Um tom de cinza nos limites ao foro privilegiado

 Sessão plenária do STF sobre foro especial
Sessão plenária do STF sobre foro especial - Pedro Ladeira - 2.mai.18/Folhapress
Luciano Godoy

A prerrogativa de foro voltou ao debate público em uma questão de ordem julgada no Supremo Tribunal Federal. Ao decidir sobre a questão, limitando o alcance do benefício, o tribunal corajosamente passou à sociedade e ao Parlamento a mensagem de que o modelo atual está ruim e não funciona. Mas a nova orientação assentada pelo Supremo, na prática, gerará dúvidas.

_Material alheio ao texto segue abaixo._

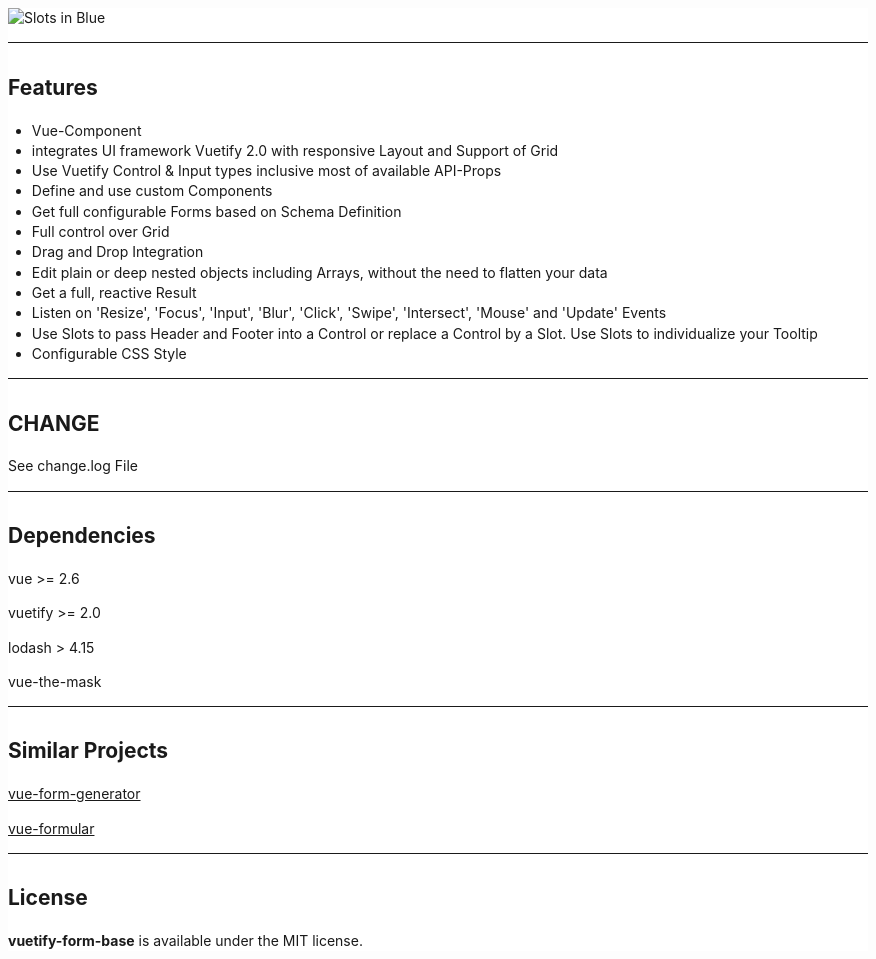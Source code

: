 ![Slots in Blue](./images/css.PNG)

---
## Features

* Vue-Component
* integrates UI framework Vuetify 2.0 with responsive Layout and Support of Grid
* Use Vuetify Control & Input types inclusive most of available API-Props
* Define and use custom Components
* Get full configurable Forms based on Schema Definition
* Full control over Grid
* Drag and Drop Integration 
* Edit plain or deep nested objects including Arrays, without the need to flatten your data
* Get a full, reactive Result
* Listen on 'Resize', 'Focus', 'Input', 'Blur', 'Click', 'Swipe', 'Intersect', 'Mouse' and 'Update' Events
* Use Slots to pass Header and Footer into a Control or replace a Control by a Slot.  Use  Slots to individualize your Tooltip   
* Configurable CSS Style 

---
## CHANGE

 See change.log File

---
## Dependencies

vue >= 2.6

vuetify >= 2.0

lodash > 4.15

vue-the-mask

---
## Similar Projects


[vue-form-generator](https://github.com/icebob/vue-form-generator)

[vue-formular](https://github.com/matfish2/vue-formular)

---
## License

**vuetify-form-base** is available under the MIT license.
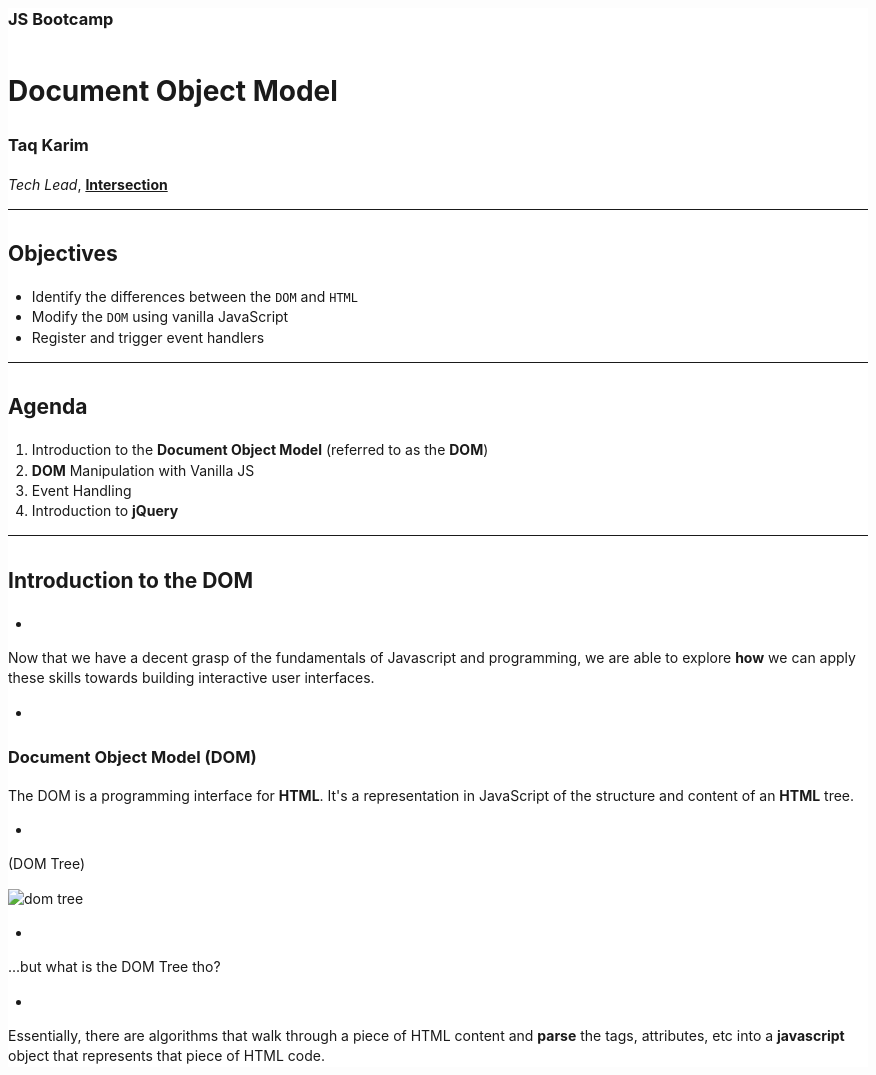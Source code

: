 ### JS Bootcamp
# Document Object Model
### Taq Karim

*Tech Lead*, **[Intersection](https://www.intersection.com/)**

---

## Objectives

* Identify the differences between the `DOM` and `HTML`
* Modify the `DOM` using vanilla JavaScript
* Register and trigger event handlers

---


## Agenda

1. Introduction to the **Document Object Model** (referred to as the **DOM**)
2. **DOM** Manipulation with Vanilla JS
3. Event Handling
4. Introduction to **jQuery**

---

## Introduction to the DOM

-

Now that we have a decent grasp of the fundamentals of Javascript and programming, we are able to explore **how** we can apply these skills towards building interactive user interfaces.

-

### Document Object Model (DOM)
The DOM is a programming interface for **HTML**. It's a representation in JavaScript of the structure and content of an **HTML** tree.

-

(DOM Tree)

![dom tree](https://raw.githubusercontent.com/mottaquikarim/JavaScriptDevelopmentRemote/master/assets/DOM_tree.jpg)

-

...but what is the DOM Tree tho?

-

Essentially, there are algorithms that walk through a piece of HTML content and **parse** the tags, attributes, etc into a **javascript** object that represents that piece of HTML code.
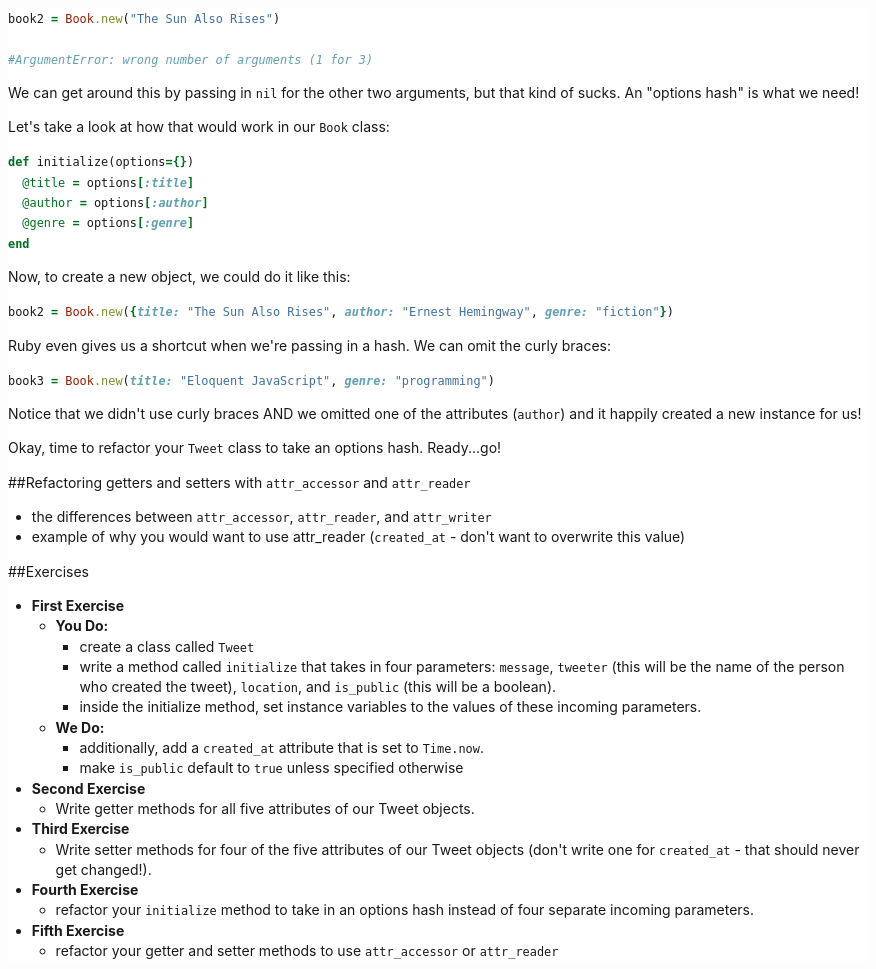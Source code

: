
 ```ruby
book2 = Book.new("The Sun Also Rises")

#ArgumentError: wrong number of arguments (1 for 3)
```

We can get around this by passing in `nil` for the other two arguments, but that kind of sucks.  An "options hash" is what we need!

Let's take a look at how that would work in our `Book` class:

```ruby
def initialize(options={})
  @title = options[:title]
  @author = options[:author]
  @genre = options[:genre]
end
```

Now, to create a new object, we could do it like this:

```ruby
book2 = Book.new({title: "The Sun Also Rises", author: "Ernest Hemingway", genre: "fiction"})
```

Ruby even gives us a shortcut when we're passing in a hash. We can omit the curly braces:

```ruby
book3 = Book.new(title: "Eloquent JavaScript", genre: "programming")
```

Notice that we didn't use curly braces AND we omitted one of the attributes (`author`) and it happily created a new instance for us!

Okay, time to refactor your `Tweet` class to take an options hash. Ready...go!

##Refactoring getters and setters with `attr_accessor` and `attr_reader`
* the differences between `attr_accessor`, `attr_reader`, and `attr_writer`
* example of why you would want to use attr_reader (`created_at` - don't want to overwrite this value)

##Exercises
* **First Exercise**
  - **You Do:**
    + create a class called `Tweet`
    + write a method called `initialize` that takes in four parameters: `message`, `tweeter` (this will be the name of the person who created the tweet), `location`, and `is_public` (this will be a boolean).
    + inside the initialize method, set instance variables to the values of these incoming parameters.
  - **We Do:**
    + additionally, add a `created_at` attribute that is set to `Time.now`.
    + make `is_public` default to `true` unless specified otherwise
* **Second Exercise**
  - Write getter methods for all five attributes of our Tweet objects.
* **Third Exercise**
  - Write setter methods for four of the five attributes of our Tweet objects (don't write one for `created_at` - that should never get changed!).
* **Fourth Exercise**
  - refactor your `initialize` method to take in an options hash instead of four separate incoming parameters.
* **Fifth Exercise**
  - refactor your getter and setter methods to use `attr_accessor` or `attr_reader`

A primeira orientação é que, a partir de agora, o STF só julgará em prerrogativa de foro os crimes das autoridades previstas na Constituição Federal cometidos durante o mandato. Até aí, tem-se um critério temporal, objetivo e claro.

Mas o segundo comando, que é julgar só os crimes relacionados à função, é subjetivo e gera mais dúvidas do que soluções. Além disso, será acrescentada a inconstitucionalidade das demais prerrogativas de foro, trazidas por outras leis que não a Constituição Federal.

O foro por prerrogativa de função é um instrumento jurídico que prevê o julgamento de crimes imputados a determinadas autoridades por cortes de Justiça, não pelo juiz de primeira instância.

Hoje vista como privilégio, a prerrogativa foi concebida originalmente como uma garantia aos titulares de determinados cargos públicos, para que pudessem exercer adequadamente suas funções —atualmente, porém, são mais de 50 mil cargos previstos na legislação como beneficiários do foro especial.

Não há dúvida de que a atual situação do STF não pode ser mantida. A "onda" inaugurada pela Lava Jato levou ao Supremo grande volume de casos criminais de políticos, transformando-o em tribunal penal para inúmeros réus. Além disso, colheita de prova (testemunhas, perícias e inspeções) é atividade típica de juiz de primeira instância.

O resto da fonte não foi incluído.